■ ACTION ITEM ■
The entries follow. Print each one exactly.

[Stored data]
------------------------------------
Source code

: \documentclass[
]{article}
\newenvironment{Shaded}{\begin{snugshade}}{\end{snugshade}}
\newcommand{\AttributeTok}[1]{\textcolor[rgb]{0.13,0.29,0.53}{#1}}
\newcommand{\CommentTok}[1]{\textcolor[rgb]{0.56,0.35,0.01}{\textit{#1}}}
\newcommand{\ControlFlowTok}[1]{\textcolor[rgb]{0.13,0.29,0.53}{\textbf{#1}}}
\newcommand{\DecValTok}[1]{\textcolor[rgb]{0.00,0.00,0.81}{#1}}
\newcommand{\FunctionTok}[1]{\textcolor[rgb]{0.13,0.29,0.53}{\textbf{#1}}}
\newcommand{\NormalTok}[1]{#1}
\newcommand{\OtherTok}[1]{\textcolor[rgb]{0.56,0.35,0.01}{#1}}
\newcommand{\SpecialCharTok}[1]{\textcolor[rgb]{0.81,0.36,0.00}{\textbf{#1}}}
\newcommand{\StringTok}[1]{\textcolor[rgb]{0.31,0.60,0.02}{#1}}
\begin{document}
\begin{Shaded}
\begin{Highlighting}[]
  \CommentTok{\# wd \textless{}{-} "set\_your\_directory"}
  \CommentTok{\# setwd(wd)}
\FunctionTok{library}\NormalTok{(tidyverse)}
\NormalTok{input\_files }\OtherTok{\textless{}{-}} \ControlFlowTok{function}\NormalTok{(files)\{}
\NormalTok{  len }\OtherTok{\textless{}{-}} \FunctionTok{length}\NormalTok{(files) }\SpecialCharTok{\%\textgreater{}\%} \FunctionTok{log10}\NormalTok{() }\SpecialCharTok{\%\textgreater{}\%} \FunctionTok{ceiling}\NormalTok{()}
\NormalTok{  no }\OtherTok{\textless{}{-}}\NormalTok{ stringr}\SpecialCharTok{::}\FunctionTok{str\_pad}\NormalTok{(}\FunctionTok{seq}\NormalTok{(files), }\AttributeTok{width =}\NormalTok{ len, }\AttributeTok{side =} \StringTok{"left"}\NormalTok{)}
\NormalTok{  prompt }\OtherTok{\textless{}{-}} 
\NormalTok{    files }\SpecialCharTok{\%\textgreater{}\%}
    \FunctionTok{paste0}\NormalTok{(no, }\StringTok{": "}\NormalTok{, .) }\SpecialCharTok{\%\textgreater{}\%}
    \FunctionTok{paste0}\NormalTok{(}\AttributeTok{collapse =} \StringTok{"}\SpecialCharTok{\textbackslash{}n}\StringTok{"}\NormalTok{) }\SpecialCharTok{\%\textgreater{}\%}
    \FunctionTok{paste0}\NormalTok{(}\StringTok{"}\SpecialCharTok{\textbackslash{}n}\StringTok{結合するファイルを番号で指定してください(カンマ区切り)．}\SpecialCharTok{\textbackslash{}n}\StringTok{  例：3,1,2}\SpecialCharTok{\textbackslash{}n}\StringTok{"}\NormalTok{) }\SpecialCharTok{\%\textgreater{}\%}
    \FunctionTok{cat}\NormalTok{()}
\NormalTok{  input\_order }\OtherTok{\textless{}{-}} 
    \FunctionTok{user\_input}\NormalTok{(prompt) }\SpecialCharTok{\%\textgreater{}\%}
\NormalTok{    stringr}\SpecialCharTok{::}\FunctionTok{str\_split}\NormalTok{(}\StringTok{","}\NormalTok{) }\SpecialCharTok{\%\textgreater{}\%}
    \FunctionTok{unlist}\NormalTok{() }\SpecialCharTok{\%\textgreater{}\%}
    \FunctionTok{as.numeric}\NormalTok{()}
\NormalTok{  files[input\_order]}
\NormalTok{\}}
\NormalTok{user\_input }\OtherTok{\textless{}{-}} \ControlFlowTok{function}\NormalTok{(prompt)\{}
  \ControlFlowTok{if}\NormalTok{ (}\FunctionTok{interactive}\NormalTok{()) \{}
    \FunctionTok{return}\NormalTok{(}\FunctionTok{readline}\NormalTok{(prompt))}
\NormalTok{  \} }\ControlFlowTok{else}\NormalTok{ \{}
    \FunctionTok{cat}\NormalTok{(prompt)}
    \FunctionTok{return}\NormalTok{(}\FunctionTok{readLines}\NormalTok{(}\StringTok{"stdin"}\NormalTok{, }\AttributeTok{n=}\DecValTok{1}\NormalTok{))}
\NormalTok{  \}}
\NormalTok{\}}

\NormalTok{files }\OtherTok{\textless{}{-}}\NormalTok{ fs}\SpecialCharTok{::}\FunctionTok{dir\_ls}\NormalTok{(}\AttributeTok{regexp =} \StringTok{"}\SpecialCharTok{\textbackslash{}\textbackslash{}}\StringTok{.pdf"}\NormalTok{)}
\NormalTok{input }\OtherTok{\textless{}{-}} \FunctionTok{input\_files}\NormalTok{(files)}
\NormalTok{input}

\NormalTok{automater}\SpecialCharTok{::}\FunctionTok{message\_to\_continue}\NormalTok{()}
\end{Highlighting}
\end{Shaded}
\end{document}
------------------------------------
■ WRITTEN RESPONSE ■
Source code

: \documentclass[
]{article}
\newenvironment{Shaded}{\begin{snugshade}}{\end{snugshade}}
\newcommand{\AttributeTok}[1]{\textcolor[rgb]{0.13,0.29,0.53}{#1}}
\newcommand{\CommentTok}[1]{\textcolor[rgb]{0.56,0.35,0.01}{\textit{#1}}}
\newcommand{\ControlFlowTok}[1]{\textcolor[rgb]{0.13,0.29,0.53}{\textbf{#1}}}
\newcommand{\DecValTok}[1]{\textcolor[rgb]{0.00,0.00,0.81}{#1}}
\newcommand{\FunctionTok}[1]{\textcolor[rgb]{0.13,0.29,0.53}{\textbf{#1}}}
\newcommand{\NormalTok}[1]{#1}
\newcommand{\OtherTok}[1]{\textcolor[rgb]{0.56,0.35,0.01}{#1}}
\newcommand{\SpecialCharTok}[1]{\textcolor[rgb]{0.81,0.36,0.00}{\textbf{#1}}}
\newcommand{\StringTok}[1]{\textcolor[rgb]{0.31,0.60,0.02}{#1}}
\begin{document}
\begin{Shaded}
\begin{Highlighting}[]
  \CommentTok{\# wd \textless{}{-} "set\_your\_directory"}
  \CommentTok{\# setwd(wd)}
\FunctionTok{library}\NormalTok{(tidyverse)}
\NormalTok{input\_files }\OtherTok{\textless{}{-}} \ControlFlowTok{function}\NormalTok{(files)\{}
\NormalTok{  len }\OtherTok{\textless{}{-}} \FunctionTok{length}\NormalTok{(files) }\SpecialCharTok{\%\textgreater{}\%} \FunctionTok{log10}\NormalTok{() }\SpecialCharTok{\%\textgreater{}\%} \FunctionTok{ceiling}\NormalTok{()}
\NormalTok{  no }\OtherTok{\textless{}{-}}\NormalTok{ stringr}\SpecialCharTok{::}\FunctionTok{str\_pad}\NormalTok{(}\FunctionTok{seq}\NormalTok{(files), }\AttributeTok{width =}\NormalTok{ len, }\AttributeTok{side =} \StringTok{"left"}\NormalTok{)}
\NormalTok{  prompt }\OtherTok{\textless{}{-}} 
\NormalTok{    files }\SpecialCharTok{\%\textgreater{}\%}
    \FunctionTok{paste0}\NormalTok{(no, }\StringTok{": "}\NormalTok{, .) }\SpecialCharTok{\%\textgreater{}\%}
    \FunctionTok{paste0}\NormalTok{(}\AttributeTok{collapse =} \StringTok{"}\SpecialCharTok{\textbackslash{}n}\StringTok{"}\NormalTok{) }\SpecialCharTok{\%\textgreater{}\%}
    \FunctionTok{paste0}\NormalTok{(}\StringTok{"}\SpecialCharTok{\textbackslash{}n}\StringTok{結合するファイルを番号で指定してください(カンマ区切り)．}\SpecialCharTok{\textbackslash{}n}\StringTok{  例：3,1,2}\SpecialCharTok{\textbackslash{}n}\StringTok{"}\NormalTok{) }\SpecialCharTok{\%\textgreater{}\%}
    \FunctionTok{cat}\NormalTok{()}
\NormalTok{  input\_order }\OtherTok{\textless{}{-}} 
    \FunctionTok{user\_input}\NormalTok{(prompt) }\SpecialCharTok{\%\textgreater{}\%}
\NormalTok{    stringr}\SpecialCharTok{::}\FunctionTok{str\_split}\NormalTok{(}\StringTok{","}\NormalTok{) }\SpecialCharTok{\%\textgreater{}\%}
    \FunctionTok{unlist}\NormalTok{() }\SpecialCharTok{\%\textgreater{}\%}
    \FunctionTok{as.numeric}\NormalTok{()}
\NormalTok{  files[input\_order]}
\NormalTok{\}}
\NormalTok{user\_input }\OtherTok{\textless{}{-}} \ControlFlowTok{function}\NormalTok{(prompt)\{}
  \ControlFlowTok{if}\NormalTok{ (}\FunctionTok{interactive}\NormalTok{()) \{}
    \FunctionTok{return}\NormalTok{(}\FunctionTok{readline}\NormalTok{(prompt))}
\NormalTok{  \} }\ControlFlowTok{else}\NormalTok{ \{}
    \FunctionTok{cat}\NormalTok{(prompt)}
    \FunctionTok{return}\NormalTok{(}\FunctionTok{readLines}\NormalTok{(}\StringTok{"stdin"}\NormalTok{, }\AttributeTok{n=}\DecValTok{1}\NormalTok{))}
\NormalTok{  \}}
\NormalTok{\}}

\NormalTok{files }\OtherTok{\textless{}{-}}\NormalTok{ fs}\SpecialCharTok{::}\FunctionTok{dir\_ls}\NormalTok{(}\AttributeTok{regexp =} \StringTok{"}\SpecialCharTok{\textbackslash{}\textbackslash{}}\StringTok{.pdf"}\NormalTok{)}
\NormalTok{input }\OtherTok{\textless{}{-}} \FunctionTok{input\_files}\NormalTok{(files)}
\NormalTok{input}

\NormalTok{automater}\SpecialCharTok{::}\FunctionTok{message\_to\_continue}\NormalTok{()}
\end{Highlighting}
\end{Shaded}
\end{document}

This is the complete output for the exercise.